# Your goal
Using the records below, filter for lines that contain the string "environment" and copy them out.

Records from a data collection
..........
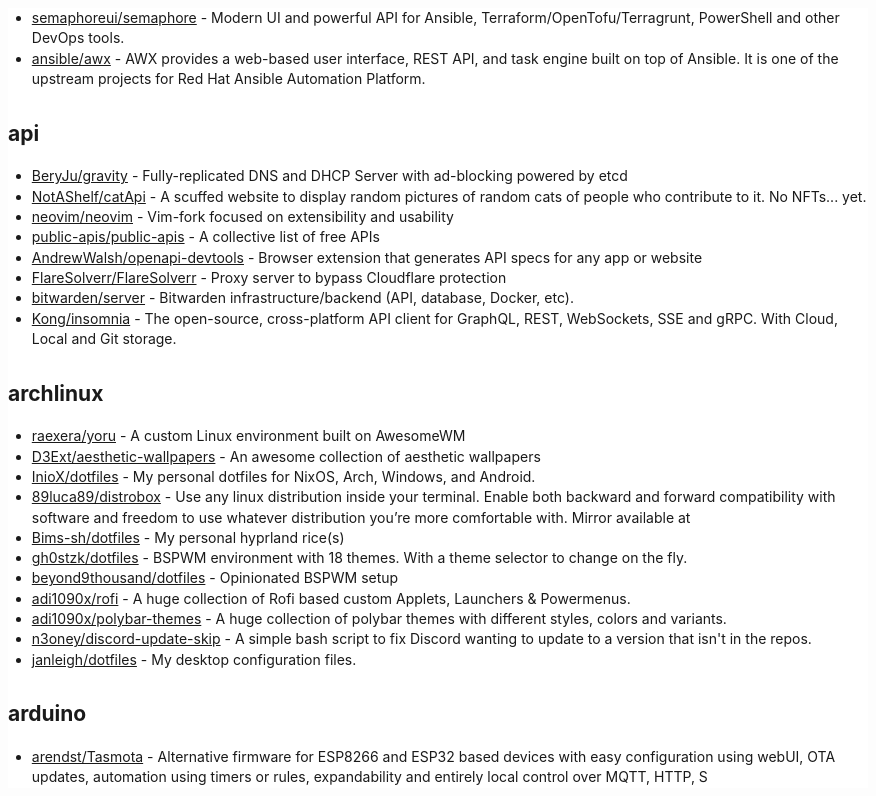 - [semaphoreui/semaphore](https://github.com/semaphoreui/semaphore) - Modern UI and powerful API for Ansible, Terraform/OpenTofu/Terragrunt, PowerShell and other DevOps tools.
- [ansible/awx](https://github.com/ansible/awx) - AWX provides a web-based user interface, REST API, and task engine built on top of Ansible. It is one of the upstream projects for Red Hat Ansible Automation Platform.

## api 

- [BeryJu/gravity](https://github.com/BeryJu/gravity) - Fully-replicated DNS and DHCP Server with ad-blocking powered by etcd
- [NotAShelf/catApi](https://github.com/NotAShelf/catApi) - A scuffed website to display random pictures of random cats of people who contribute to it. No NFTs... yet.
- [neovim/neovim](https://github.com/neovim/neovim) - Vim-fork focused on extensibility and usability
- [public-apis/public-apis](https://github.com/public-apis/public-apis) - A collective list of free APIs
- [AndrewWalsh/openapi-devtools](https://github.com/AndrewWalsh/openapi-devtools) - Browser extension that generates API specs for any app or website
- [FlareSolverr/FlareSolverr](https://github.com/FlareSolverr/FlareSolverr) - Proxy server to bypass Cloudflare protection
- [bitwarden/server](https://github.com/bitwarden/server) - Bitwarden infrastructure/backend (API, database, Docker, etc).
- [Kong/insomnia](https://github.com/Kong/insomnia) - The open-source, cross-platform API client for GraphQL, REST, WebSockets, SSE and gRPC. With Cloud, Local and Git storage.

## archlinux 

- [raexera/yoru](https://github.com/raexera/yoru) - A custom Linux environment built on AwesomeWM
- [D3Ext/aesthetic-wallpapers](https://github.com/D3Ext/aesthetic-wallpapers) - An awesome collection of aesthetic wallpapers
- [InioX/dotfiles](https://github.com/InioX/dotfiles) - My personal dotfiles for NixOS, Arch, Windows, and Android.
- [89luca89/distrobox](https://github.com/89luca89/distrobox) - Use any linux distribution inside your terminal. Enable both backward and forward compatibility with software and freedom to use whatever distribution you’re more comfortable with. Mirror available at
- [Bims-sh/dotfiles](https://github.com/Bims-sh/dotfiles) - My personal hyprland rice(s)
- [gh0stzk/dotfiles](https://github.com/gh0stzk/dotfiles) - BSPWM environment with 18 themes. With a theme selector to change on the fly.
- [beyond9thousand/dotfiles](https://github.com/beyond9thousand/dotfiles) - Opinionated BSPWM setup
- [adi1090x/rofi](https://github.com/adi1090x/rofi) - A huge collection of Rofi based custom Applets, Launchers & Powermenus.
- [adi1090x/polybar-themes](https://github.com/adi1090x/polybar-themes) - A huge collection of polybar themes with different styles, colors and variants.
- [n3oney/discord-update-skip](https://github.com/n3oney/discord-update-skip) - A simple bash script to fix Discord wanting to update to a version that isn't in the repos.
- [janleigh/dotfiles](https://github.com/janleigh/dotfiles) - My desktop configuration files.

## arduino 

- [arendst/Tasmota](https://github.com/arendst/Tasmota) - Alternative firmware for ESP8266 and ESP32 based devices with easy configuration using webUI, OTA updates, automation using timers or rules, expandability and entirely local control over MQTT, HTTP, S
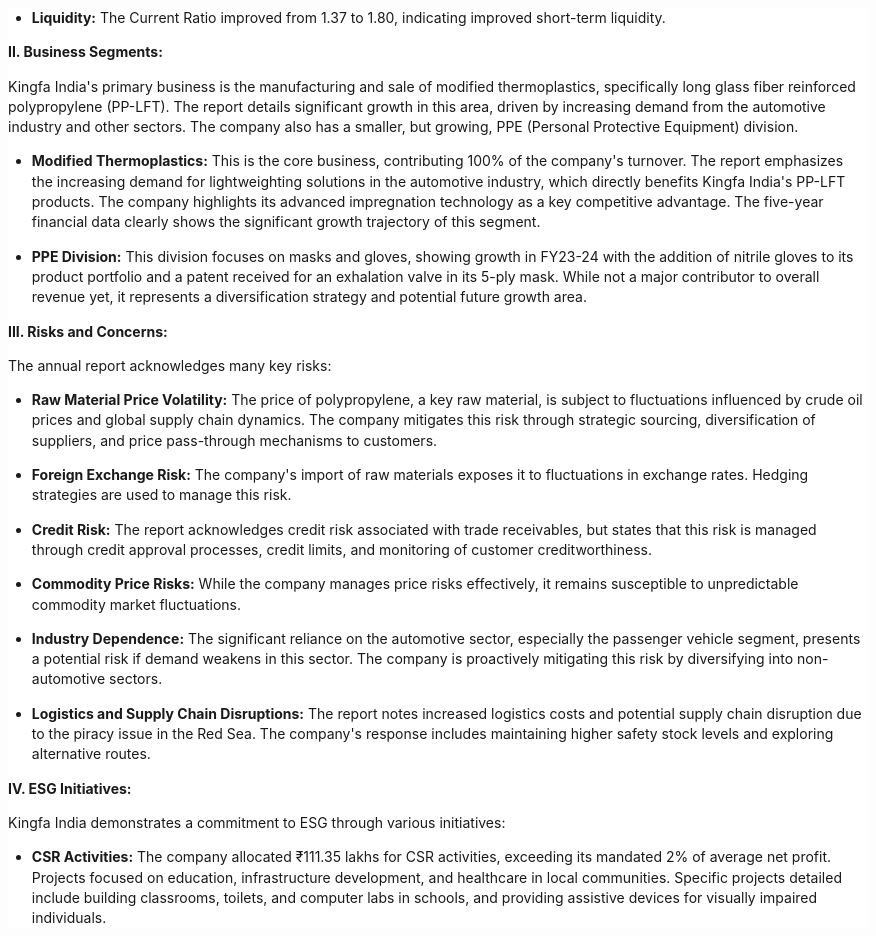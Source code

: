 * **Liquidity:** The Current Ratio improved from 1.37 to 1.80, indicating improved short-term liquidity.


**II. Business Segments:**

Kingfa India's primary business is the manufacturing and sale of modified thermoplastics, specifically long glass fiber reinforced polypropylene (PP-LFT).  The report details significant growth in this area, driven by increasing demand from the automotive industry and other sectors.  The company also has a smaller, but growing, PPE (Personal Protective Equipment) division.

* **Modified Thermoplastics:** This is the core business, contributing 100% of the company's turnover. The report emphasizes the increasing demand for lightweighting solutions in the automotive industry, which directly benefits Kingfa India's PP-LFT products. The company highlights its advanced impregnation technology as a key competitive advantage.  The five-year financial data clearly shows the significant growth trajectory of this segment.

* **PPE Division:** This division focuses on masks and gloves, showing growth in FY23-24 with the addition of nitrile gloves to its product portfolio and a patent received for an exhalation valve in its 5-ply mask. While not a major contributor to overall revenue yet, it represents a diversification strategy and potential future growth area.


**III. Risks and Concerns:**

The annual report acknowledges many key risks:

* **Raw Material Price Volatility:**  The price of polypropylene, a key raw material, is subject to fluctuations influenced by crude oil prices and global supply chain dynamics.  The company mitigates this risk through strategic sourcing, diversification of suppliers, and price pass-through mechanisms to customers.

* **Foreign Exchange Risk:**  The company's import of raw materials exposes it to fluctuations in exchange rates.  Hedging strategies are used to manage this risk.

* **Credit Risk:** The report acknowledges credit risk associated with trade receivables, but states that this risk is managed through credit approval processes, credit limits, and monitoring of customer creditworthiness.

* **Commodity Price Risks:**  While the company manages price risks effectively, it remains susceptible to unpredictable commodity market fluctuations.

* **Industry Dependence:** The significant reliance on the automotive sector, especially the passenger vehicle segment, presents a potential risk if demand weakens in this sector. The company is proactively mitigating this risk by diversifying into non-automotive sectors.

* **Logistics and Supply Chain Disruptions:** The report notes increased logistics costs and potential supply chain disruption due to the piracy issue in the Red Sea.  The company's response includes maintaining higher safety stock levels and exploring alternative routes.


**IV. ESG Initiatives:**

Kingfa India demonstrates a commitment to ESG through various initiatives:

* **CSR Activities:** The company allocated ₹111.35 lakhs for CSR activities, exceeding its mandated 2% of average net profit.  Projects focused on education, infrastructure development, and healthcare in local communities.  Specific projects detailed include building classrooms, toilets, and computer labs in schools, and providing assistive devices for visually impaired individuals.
..........
# Task output
- [raexera/yoru](https://github.com/raexera/yoru) - A custom Linux environment built on AwesomeWM
- [gh0stzk/dotfiles](https://github.com/gh0stzk/dotfiles) - BSPWM environment with 18 themes. With a theme selector to change on the fly.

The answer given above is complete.